=== DATA SECTION ===
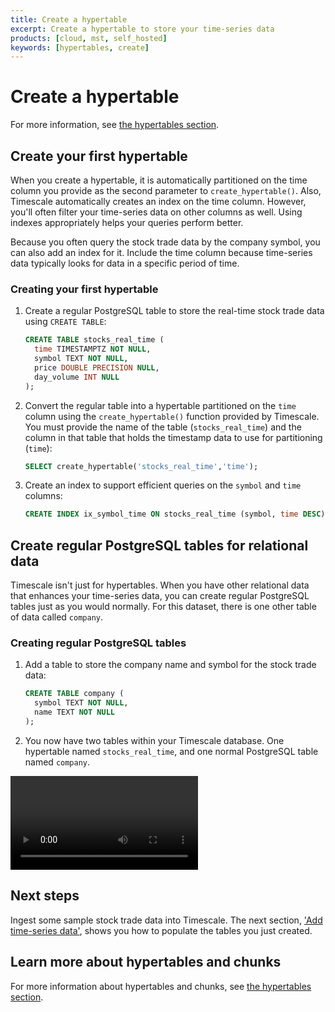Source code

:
 ```yaml
---
title: Create a hypertable
excerpt: Create a hypertable to store your time-series data
products: [cloud, mst, self_hosted]
keywords: [hypertables, create]
---
```


<script>
    import HypertableIntro from "$docs/_partials/_hypertables-intro.md";
</script>

# Create a hypertable

<HypertableIntro />

For more information, see
[the hypertables section][hypertable-how-to].

## Create your first hypertable

When you create a hypertable, it is automatically partitioned on the time column
you provide as the second parameter to `create_hypertable()`. Also, Timescale
automatically creates an index on the time column. However, you'll often filter
your time-series data on other columns as well. Using indexes appropriately helps
your queries perform better.

Because you often query the stock trade data by the company symbol, you
can also add an index for it. Include the time column because time-series data
typically looks for data in a specific period of time.

<Procedure>

### Creating your first hypertable

1.  Create a regular PostgreSQL table to store the real-time stock trade data
    using `CREATE TABLE`:

    ```sql
    CREATE TABLE stocks_real_time (
      time TIMESTAMPTZ NOT NULL,
      symbol TEXT NOT NULL,
      price DOUBLE PRECISION NULL,
      day_volume INT NULL
    );
    ```

1.  Convert the regular table into a hypertable partitioned on the `time` column
    using the `create_hypertable()` function provided by Timescale. You must
    provide the name of the table (`stocks_real_time`) and the column in that
    table that holds the timestamp data to use for partitioning (`time`):

    ```sql
    SELECT create_hypertable('stocks_real_time','time');
    ```

1.  Create an index to support efficient queries on the `symbol` and `time`
    columns:

    ```sql
    CREATE INDEX ix_symbol_time ON stocks_real_time (symbol, time DESC);
    ```

</Procedure>

## Create regular PostgreSQL tables for relational data

Timescale isn't just for hypertables. When you have other relational data that
enhances your time-series data, you can create regular PostgreSQL tables just as
you would normally. For this dataset, there is one other table of data called
`company`.

<Procedure>

### Creating regular PostgreSQL tables

1.  Add a table to store the company name and symbol for the stock trade data:

    ```sql
    CREATE TABLE company (
      symbol TEXT NOT NULL,
      name TEXT NOT NULL
    );
    ```

1.  You now have two tables within your Timescale database. One hypertable
    named `stocks_real_time`, and one normal PostgreSQL table named `company`.

</Procedure>

<Video videoID="MpMw7yIjauI" label="Create a hypertable"></Video>

## Next steps

Ingest some sample stock trade data into Timescale. The next section,
['Add time-series data'][add-data],
shows you how to populate the tables you just created.

## Learn more about hypertables and chunks

For more information about hypertables and chunks, see
[the hypertables section][hypertable-how-to].

[add-data]: /getting-started/:currentVersion:/add-data/
[hypertable-how-to]: /use-timescale/:currentVersion:/hypertables/
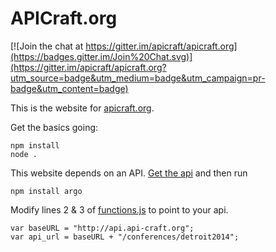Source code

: # APICraft.org

[![Join the chat at https://gitter.im/apicraft/apicraft.org](https://badges.gitter.im/Join%20Chat.svg)](https://gitter.im/apicraft/apicraft.org?utm_source=badge&utm_medium=badge&utm_campaign=pr-badge&utm_content=badge)

This is the website for [apicraft.org](http://apicraft.org). 

Get the basics going: 

```
npm install
node .
```

This website depends on an API. [Get the api](https://github.com/apicraft/api.apicraft.org) and then run 

```
npm install argo
```

Modify lines 2 & 3 of [functions.js](https://github.com/apicraft/apicraft.org/blob/master/public/js/functions.js) to point to your api. 
```
var baseURL = "http://api.api-craft.org";
var api_url = baseURL + "/conferences/detroit2014";
```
===
THE PROBLEM →
In the answer, the entries must appear exactly as above, without the images.

PROBLEM SOLUTION →
Source code

:
 ```yaml
---
title: Create a hypertable
excerpt: Create a hypertable to store your time-series data
products: [cloud, mst, self_hosted]
keywords: [hypertables, create]
---
```


<script>
    import HypertableIntro from "$docs/_partials/_hypertables-intro.md";
</script>

# Create a hypertable

<HypertableIntro />

For more information, see
[the hypertables section][hypertable-how-to].

## Create your first hypertable

When you create a hypertable, it is automatically partitioned on the time column
you provide as the second parameter to `create_hypertable()`. Also, Timescale
automatically creates an index on the time column. However, you'll often filter
your time-series data on other columns as well. Using indexes appropriately helps
your queries perform better.

Because you often query the stock trade data by the company symbol, you
can also add an index for it. Include the time column because time-series data
typically looks for data in a specific period of time.

<Procedure>

### Creating your first hypertable

1.  Create a regular PostgreSQL table to store the real-time stock trade data
    using `CREATE TABLE`:

    ```sql
    CREATE TABLE stocks_real_time (
      time TIMESTAMPTZ NOT NULL,
      symbol TEXT NOT NULL,
      price DOUBLE PRECISION NULL,
      day_volume INT NULL
    );
    ```

1.  Convert the regular table into a hypertable partitioned on the `time` column
    using the `create_hypertable()` function provided by Timescale. You must
    provide the name of the table (`stocks_real_time`) and the column in that
    table that holds the timestamp data to use for partitioning (`time`):

    ```sql
    SELECT create_hypertable('stocks_real_time','time');
    ```

1.  Create an index to support efficient queries on the `symbol` and `time`
    columns:

    ```sql
    CREATE INDEX ix_symbol_time ON stocks_real_time (symbol, time DESC);
    ```

</Procedure>

## Create regular PostgreSQL tables for relational data

Timescale isn't just for hypertables. When you have other relational data that
enhances your time-series data, you can create regular PostgreSQL tables just as
you would normally. For this dataset, there is one other table of data called
`company`.

<Procedure>

### Creating regular PostgreSQL tables

1.  Add a table to store the company name and symbol for the stock trade data:

    ```sql
    CREATE TABLE company (
      symbol TEXT NOT NULL,
      name TEXT NOT NULL
    );
    ```

1.  You now have two tables within your Timescale database. One hypertable
    named `stocks_real_time`, and one normal PostgreSQL table named `company`.

</Procedure>

<Video videoID="MpMw7yIjauI" label="Create a hypertable"></Video>

## Next steps

Ingest some sample stock trade data into Timescale. The next section,
['Add time-series data'][add-data],
shows you how to populate the tables you just created.

## Learn more about hypertables and chunks

For more information about hypertables and chunks, see
[the hypertables section][hypertable-how-to].

[add-data]: /getting-started/:currentVersion:/add-data/
[hypertable-how-to]: /use-timescale/:currentVersion:/hypertables/
Source code

: # APICraft.org

[![Join the chat at https://gitter.im/apicraft/apicraft.org](https://badges.gitter.im/Join%20Chat.svg)](https://gitter.im/apicraft/apicraft.org?utm_source=badge&utm_medium=badge&utm_campaign=pr-badge&utm_content=badge)

This is the website for [apicraft.org](http://apicraft.org). 

Get the basics going: 

```
npm install
node .
```

This website depends on an API. [Get the api](https://github.com/apicraft/api.apicraft.org) and then run 

```
npm install argo
```

Modify lines 2 & 3 of [functions.js](https://github.com/apicraft/apicraft.org/blob/master/public/js/functions.js) to point to your api. 
```
var baseURL = "http://api.api-craft.org";
var api_url = baseURL + "/conferences/detroit2014";
```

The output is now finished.